**THE PROBLEM**. In the records below, print each line exactly and leave every image out.
-=-=-=-=-
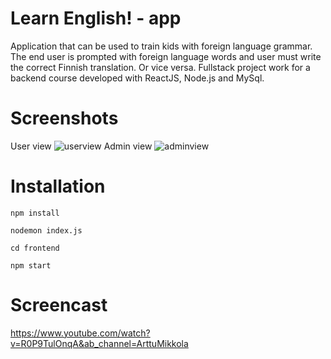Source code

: # Learn English! - app

Application that can be used to train kids with foreign language grammar. The end user is prompted with foreign language words and user must write the correct Finnish translation. Or vice versa. Fullstack project work for a backend course developed with ReactJS, Node.js and MySql.

# Screenshots
User view
![userview](https://user-images.githubusercontent.com/77781306/149363672-8f60bf70-e7bd-47df-9361-084e4a7c6b38.png)
Admin view
![adminview](https://user-images.githubusercontent.com/77781306/149363681-002283e8-1aac-4337-b0ec-f7bdbc23a93d.png)

# Installation

`npm install`

`nodemon index.js`

`cd frontend`

`npm start`

# Screencast

https://www.youtube.com/watch?v=R0P9TulOnqA&ab_channel=ArttuMikkola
-=-=-=-=-
**EXPECTED ANSWER**.
Source code

: # Learn English! - app

Application that can be used to train kids with foreign language grammar. The end user is prompted with foreign language words and user must write the correct Finnish translation. Or vice versa. Fullstack project work for a backend course developed with ReactJS, Node.js and MySql.

# Screenshots
User view
![userview](https://user-images.githubusercontent.com/77781306/149363672-8f60bf70-e7bd-47df-9361-084e4a7c6b38.png)
Admin view
![adminview](https://user-images.githubusercontent.com/77781306/149363681-002283e8-1aac-4337-b0ec-f7bdbc23a93d.png)

# Installation

`npm install`

`nodemon index.js`

`cd frontend`

`npm start`

# Screencast

https://www.youtube.com/watch?v=R0P9TulOnqA&ab_channel=ArttuMikkola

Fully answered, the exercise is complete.